Potential difference: It is the difference in charge carriers' energy between two places in a circuit.

Potential differences can be produced in a variety of ways, including:

Rubbing certain types of materials against each other:

  1. When two compatible materials (such as hair and a comb, wool, and wax, or silk and glass) are rubbed together, the physical energy used in the rubbing takes electrons from one of the materials and transfers them to the other.
  2. That is the grace of the law of energy conservation. As a result, there is an imbalance of charges between the two materials, which can be thought of as potential energy.

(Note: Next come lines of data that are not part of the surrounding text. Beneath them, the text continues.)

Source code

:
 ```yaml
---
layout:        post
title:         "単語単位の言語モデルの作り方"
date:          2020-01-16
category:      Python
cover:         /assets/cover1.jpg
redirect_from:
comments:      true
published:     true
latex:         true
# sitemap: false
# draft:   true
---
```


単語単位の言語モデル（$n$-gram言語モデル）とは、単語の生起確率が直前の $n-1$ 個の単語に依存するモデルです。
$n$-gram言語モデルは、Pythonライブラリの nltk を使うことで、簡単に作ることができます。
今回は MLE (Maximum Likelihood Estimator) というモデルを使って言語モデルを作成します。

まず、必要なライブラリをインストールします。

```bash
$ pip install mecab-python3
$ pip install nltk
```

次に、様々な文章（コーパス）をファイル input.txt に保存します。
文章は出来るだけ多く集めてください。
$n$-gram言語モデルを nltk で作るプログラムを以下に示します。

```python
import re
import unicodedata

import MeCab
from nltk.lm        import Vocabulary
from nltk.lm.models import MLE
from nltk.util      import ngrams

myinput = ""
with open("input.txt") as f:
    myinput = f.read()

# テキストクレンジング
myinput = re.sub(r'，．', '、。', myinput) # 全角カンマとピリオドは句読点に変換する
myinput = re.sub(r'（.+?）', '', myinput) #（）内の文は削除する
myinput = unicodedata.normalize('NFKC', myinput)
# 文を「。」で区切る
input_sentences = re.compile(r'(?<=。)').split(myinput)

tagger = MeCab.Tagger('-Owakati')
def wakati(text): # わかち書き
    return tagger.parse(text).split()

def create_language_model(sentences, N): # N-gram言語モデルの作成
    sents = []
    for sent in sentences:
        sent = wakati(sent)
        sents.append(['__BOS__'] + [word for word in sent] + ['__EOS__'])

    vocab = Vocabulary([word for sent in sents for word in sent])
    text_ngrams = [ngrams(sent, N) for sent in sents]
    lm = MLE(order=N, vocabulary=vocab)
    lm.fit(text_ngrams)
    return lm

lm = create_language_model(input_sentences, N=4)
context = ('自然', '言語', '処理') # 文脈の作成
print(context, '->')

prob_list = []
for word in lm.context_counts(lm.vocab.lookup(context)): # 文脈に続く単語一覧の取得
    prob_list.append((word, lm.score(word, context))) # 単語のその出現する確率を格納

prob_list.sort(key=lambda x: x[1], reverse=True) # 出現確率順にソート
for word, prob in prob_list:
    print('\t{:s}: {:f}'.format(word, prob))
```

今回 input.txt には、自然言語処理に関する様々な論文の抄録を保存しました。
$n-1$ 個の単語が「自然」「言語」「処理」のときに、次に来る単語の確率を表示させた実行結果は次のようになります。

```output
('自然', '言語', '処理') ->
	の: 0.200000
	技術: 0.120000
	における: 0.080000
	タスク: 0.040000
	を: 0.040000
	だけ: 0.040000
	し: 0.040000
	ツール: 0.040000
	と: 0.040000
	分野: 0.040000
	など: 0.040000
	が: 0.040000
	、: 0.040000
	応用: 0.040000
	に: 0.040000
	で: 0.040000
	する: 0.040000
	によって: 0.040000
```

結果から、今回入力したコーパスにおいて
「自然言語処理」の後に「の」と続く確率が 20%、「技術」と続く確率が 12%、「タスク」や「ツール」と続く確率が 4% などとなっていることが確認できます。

In other words, the energy you spend to rub the materials becomes electric potential energy in the end.
  3. Voltage, which technically is a measure of potential energy per unit charge of electrons or something a physicist would call specific potential energy, can be used to express this potential energy stored in the form of an electric charge imbalance and capable of inducing electrons to flow through a conductor.

Chemical reactions:

Battery:

  1. Once more, the battery's chemical energy is transformed into electric potential energy.
  2. Two electrodes are always spaced apart in electrochemical cells (batteries). An electrolyte, an ionic liquid that conducts electricity, is placed between the electrodes.
  3. Electrons can flow out of one electrode, the anode. They are received by the cathode, the other. The specific components that make up the anode, cathode, and electrolytes, such as zinc and copper, store the energy.
  4. The combined impact of the chemical reactions occurring between the anode and the cathode, assuming the battery has obtained its charged condition either by recharging or manufacturing (non-rechargeable battery), discharges electricity. During discharge, two or more ions from the electrolyte mix with the anode to form a compound and release one or more electrons. The material the cathode is constructed of, ions, and free electrons mix to generate compounds as the cathode goes through a reduction reaction concurrently.
  5. Simply put, the chemical reaction at the anode releases electrons, whereas the process at the cathode absorbs them. When the electrolyte connects the anode and cathode to an external electrical circuit, two simultaneous reactions begin.
  6. The cell operates by releasing electrons at the anode, which then go through the external electrical connection and perform chemical reactions at the cathode.
  7. The cell can continue to discharge until one or both electrodes run out of the chemicals required for their respective processes.
  8. This indicates that a primary cell is no longer working but simply that a secondary cell needs to be recharged.
  9. The chemical reactions are compelled into reverse until the cell is recharged by an external source of direct electrical current that delivers electrons to the anode and takes them from the cathode.